## ACTIVITY
The stretch from the line with "B) Le droit romain" through the line with "2. Les règles procédurales" in the records below: write it out exactly, and nothing else.

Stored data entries
|---|
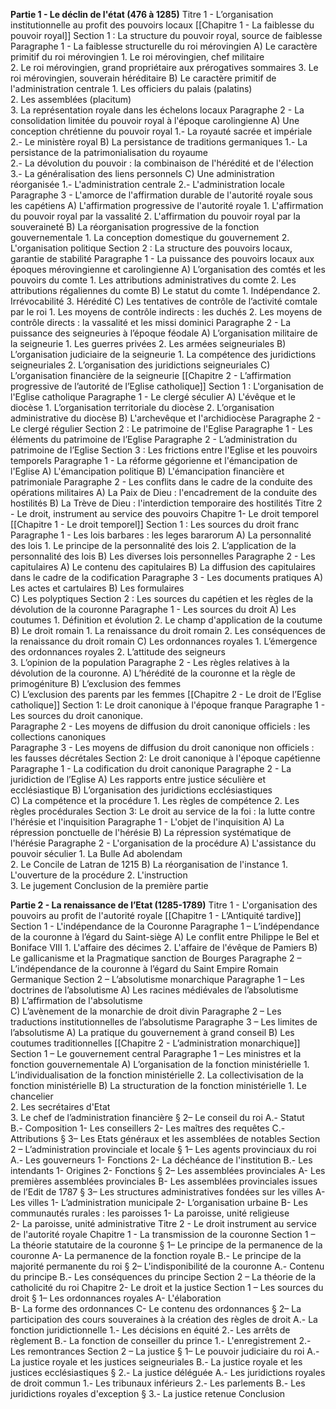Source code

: **Partie 1 - Le déclin de l'état (476 à 1285)**
	Titre 1 - L’organisation institutionnelle au profit des pouvoirs locaux
		[[Chapitre 1 - La faiblesse du pouvoir royal]]
			Section 1 : La structure du pouvoir royal, source de faiblesse
				Paragraphe 1 - La faiblesse structurelle du roi mérovingien
					A) Le caractère primitif du roi mérovingien
						1. Le roi mérovingien, chef militaire  
						2. Le roi mérovingien, grand propriétaire aux prérogatives sommaires 
						3. Le roi mérovingien, souverain héréditaire
					B) Le caractère primitif de l'administration centrale
						1. Les officiers du palais (palatins)  
						2. Les assemblées (placitum)  
						3. La représentation royale dans les échelons locaux
				Paragraphe 2 - La consolidation limitée du pouvoir royal à l'époque carolingienne
					A) Une conception chrétienne du pouvoir royal
						1.- La royauté sacrée et impériale
						2.- Le ministère royal
					B) La persistance de traditions germaniques
						1.- La persistance de la patrimonialisation du royaume  
						2.- La dévolution du pouvoir : la combinaison de l'hérédité et de l'élection 
						3.- La généralisation des liens personnels
					C) Une administration réorganisée
						1.- L'administration centrale
						2.- L'administration locale  
				Paragraphe 3 - L'amorce de l'affirmation durable de l'autorité royale sous les capétiens
					A) L'affirmation progressive de l'autorité royale
						1. L'affirmation du pouvoir royal par la vassalité
						2. L'affirmation du pouvoir royal par la souveraineté
					B) La réorganisation progressive de la fonction gouvernementale
						1. La conception domestique du gouvernement
						2. L'organisation politique
			Section 2 : La structure des pouvoirs locaux, garantie de stabilité
				Paragraphe 1 - La puissance des pouvoirs locaux aux époques mérovingienne et carolingienne
					A) L’organisation des comtés et les pouvoirs du comte
						1. Les attributions administratives du comte
						2. Les attributions régaliennes du comte
					B) Le statut du comte
						1. Indépendance 
						2. Irrévocabilité 
						3. Hérédité
					C) Les tentatives de contrôle de l’activité comtale par le roi
						1. Les moyens de contrôle indirects : les duchés
						2. Les moyens de contrôle directs : la vassalité et les missi dominici 
				Paragraphe 2 - La puissance des seigneuries à l’époque féodale
					A) L’organisation militaire de la seigneurie
						1. Les guerres privées
						2. Les armées seigneuriales
					B) L’organisation judiciaire de la seigneurie
						1. La compétence des juridictions seigneuriales
						2. L’organisation des juridictions seigneuriales
					C) L’organisation financière de la seigneurie
		[[Chapitre 2 - L’affirmation progressive de l’autorité de l’Eglise catholique]]
			Section 1 : L'organisation de l'Eglise catholique
				Paragraphe 1 - Le clergé séculier
					A) L'évêque et le diocèse
						1. L’organisation territoriale du diocèse
						2. L’organisation administrative du diocèse
					B) L'archevêque et l'archidiocèse
				Paragraphe 2 - Le clergé régulier
			Section 2 : Le patrimoine de l'Eglise
				Paragraphe 1 - Les éléments du patrimoine de l’Eglise
				Paragraphe 2 - L’administration du patrimoine de l’Eglise
			Section 3 : Les frictions entre l'Eglise et les pouvoirs temporels
				Paragraphe 1 - La réforme gégorienne et l'émancipation de l'Eglise
					A) L'émancipation politique
					B) L'émancipation financière et patrimoniale
				Paragraphe 2 - Les conflits dans le cadre de la conduite des opérations militaires
					A) La Paix de Dieu : l'encadrement de la conduite des hostilités 
					B) La Trève de Dieu : l'interdiction temporaire des hostilités
	Titre 2 - Le droit, instrument au service des pouvoirs Chapitre 1- Le droit temporel
		[[Chapitre 1 - Le droit temporel]]
			Section 1 : Les sources du droit franc
				Paragraphe 1 - Les lois barbares : les leges bararorum 
					A) La personnalité des lois
						1. Le principe de la personnalité des lois
						2. L’application de la personnalité des lois
					B) Les diverses lois personnelles
				Paragraphe 2 - Les capitulaires
					A) Le contenu des capitulaires
					B) La diffusion des capitulaires dans le cadre de la codification
				Paragraphe 3 - Les documents pratiques
					A) Les actes et cartulaires 
					B) Les formulaires  
					C) Les polyptiques
			Section 2 : Les sources du capétien et les règles de la dévolution de la couronne
				Paragraphe 1 - Les sources du droit
					A) Les coutumes
						1. Définition et évolution
						2. Le champ d'application de la coutume
					B) Le droit romain
						1. La renaissance du droit romain
						2. Les conséquences de la renaissance du droit romain
					C) Les ordonnances royales
						1. L’émergence des ordonnances royales 
						2. L’attitude des seigneurs  
						3. L’opinion de la population
				Paragraphe 2 - Les règles relatives à la dévolution de la couronne.
					A) L’hérédité de la couronne et la règle de primogéniture
					B) L’exclusion des femmes  
					C) L’exclusion des parents par les femmes
		[[Chapitre 2 - Le droit de l’Eglise catholique]]
			Section 1: Le droit canonique à l'époque franque
				Paragraphe 1 - Les sources du droit canonique.  
				Paragraphe 2 - Les moyens de diffusion du droit canonique officiels : les collections canoniques  
				Paragraphe 3 - Les moyens de diffusion du droit canonique non officiels : les fausses décrétales
			Section 2: Le droit canonique à l'époque capétienne
				Paragraphe 1 - La codification du droit canonique 
				Paragraphe 2 - La juridiction de l’Eglise
					A) Les rapports entre justice séculière et ecclésiastique 
					B) L’organisation des juridictions ecclésiastiques  
					C) La compétence et la procédure
						1. Les règles de compétence
						2. Les règles procédurales
			Section 3: Le droit au service de la foi : la lutte contre l'hérésie et l'inquisition
				Paragraphe 1 - L'objet de l'inquisition
					A) La répression ponctuelle de l'hérésie
					B) La répression systématique de l'hérésie
				Paragraphe 2 - L'organisation de la procédure
					A) L'assistance du pouvoir séculier 
						1. La Bulle Ad abolendam  
						2. Le Concile de Latran de 1215
					B) La réorganisation de l'instance
						1. L'ouverture de la procédure 
						2. L'instruction  
						3. Le jugement
	Conclusion de la première partie

**Partie 2 - La renaissance de l’Etat (1285-1789)**
	Titre 1 - L'organisation des pouvoirs au profit de l'autorité royale
		[[Chapitre 1 - L’Antiquité tardive]]
			Section 1 - L'indépendance de la Couronne
				Paragraphe 1 – L’indépendance de la couronne à l’égard du Saint-siège
					A) Le conflit entre Philippe le Bel et Boniface VIII
						1. L'affaire des décimes
						2. L'affaire de l'évêque de Pamiers
					B) Le gallicanisme et la Pragmatique sanction de Bourges
				Paragraphe 2 – L’indépendance de la couronne à l’égard du Saint Empire Romain Germanique
			Section 2 – L’absolutisme monarchique
				Paragraphe 1 – Les doctrines de l’absolutisme
					A) Les racines médiévales de l’absolutisme  
					B) L’affirmation de l'absolutisme  
					C) L’avènement de la monarchie de droit divin
				Paragraphe 2 – Les traductions institutionnelles de l’absolutisme 
				Paragraphe 3 – Les limites de l’absolutisme
					A) La pratique du gouvernement à grand conseil 
					B) Les coutumes traditionnelles
		[[Chapitre 2 - L’administration monarchique]]
			Section 1 – Le gouvernement central
				Paragraphe 1 – Les ministres et la fonction gouvernementale
					A) L’organisation de la fonction ministérielle
						1. L’individualisation de la fonction ministérielle
						2. La collectivisation de la fonction ministérielle
					B) La structuration de la fonction ministérielle
						1. Le chancelier  
						2. Les secrétaires d'Etat  
						3. Le chef de l’administration financière
				§ 2– Le conseil du roi
					A.- Statut  
					B.- Composition
						1- Les conseillers
						2- Les maîtres des requêtes
					C.- Attributions
				§ 3– Les Etats généraux et les assemblées de notables
			Section 2 – L’administration provinciale et locale
				§ 1– Les agents provinciaux du roi
					A.- Les gouverneurs
						1- Fonctions
						2- La déchéance de l'institution
					B.- Les intendants
						1- Origines 
						2- Fonctions
				§ 2– Les assemblées provinciales
					A- Les premières assemblées provinciales
					B- Les assemblées provinciales issues de l’Edit de 1787
				§ 3– Les structures administratives fondées sur les villes
					A- Les villes
						1- L’administration municipale
						2- L’organisation urbaine
					B- Les communautés rurales : les paroisses
						1- La paroisse, unité religieuse  
						2- La paroisse, unité administrative
	Titre 2 - Le droit instrument au service de l'autorité royale
		Chapitre 1 - La transmission de la couronne
			Section 1 – La théorie statutaire de la couronne
				§ 1– Le principe de la permanence de la couronne
					A- La permanence de la fonction royale
					B.- Le principe de la majorité permanente du roi
				§ 2– L'indisponibilité de la couronne
					A.- Contenu du principe
					B.- Les conséquences du principe
			Section 2 – La théorie de la catholicité du roi
		Chapitre 2- Le droit et la justice
			Section 1 – Les sources du droit
				§ 1– Les ordonnances royales
					A- L'élaboration  
					B- La forme des ordonnances 
					C- Le contenu des ordonnances
				§ 2– La participation des cours souveraines à la création des règles de droit
					A.- La fonction juridictionnelle
						1.- Les décisions en équité
						2.- Les arrêts de règlement
					B.- La fonction de conseiller du prince
						1.- L'enregistrement
						2.- Les remontrances
			Section 2 – La justice
				§ 1– Le pouvoir judiciaire du roi
					A.- La justice royale et les justices seigneuriales
					B.- La justice royale et les justices ecclésiastiques
				§ 2.- La justice déléguée
					A.- Les juridictions royales de droit commun
						1.- Les tribunaux inférieurs
						2.- Les parlements
					B.- Les juridictions royales d'exception
				§ 3.- La justice retenue
	Conclusion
|---|
## OUTPUT OF THE EXERCISE
					B) Le droit romain
						1. La renaissance du droit romain
						2. Les conséquences de la renaissance du droit romain
					C) Les ordonnances royales
						1. L’émergence des ordonnances royales 
						2. L’attitude des seigneurs  
						3. L’opinion de la population
				Paragraphe 2 - Les règles relatives à la dévolution de la couronne.
					A) L’hérédité de la couronne et la règle de primogéniture
					B) L’exclusion des femmes  
					C) L’exclusion des parents par les femmes
		[[Chapitre 2 - Le droit de l’Eglise catholique]]
			Section 1: Le droit canonique à l'époque franque
				Paragraphe 1 - Les sources du droit canonique.  
				Paragraphe 2 - Les moyens de diffusion du droit canonique officiels : les collections canoniques  
				Paragraphe 3 - Les moyens de diffusion du droit canonique non officiels : les fausses décrétales
			Section 2: Le droit canonique à l'époque capétienne
				Paragraphe 1 - La codification du droit canonique 
				Paragraphe 2 - La juridiction de l’Eglise
					A) Les rapports entre justice séculière et ecclésiastique 
					B) L’organisation des juridictions ecclésiastiques  
					C) La compétence et la procédure
						1. Les règles de compétence
						2. Les règles procédurales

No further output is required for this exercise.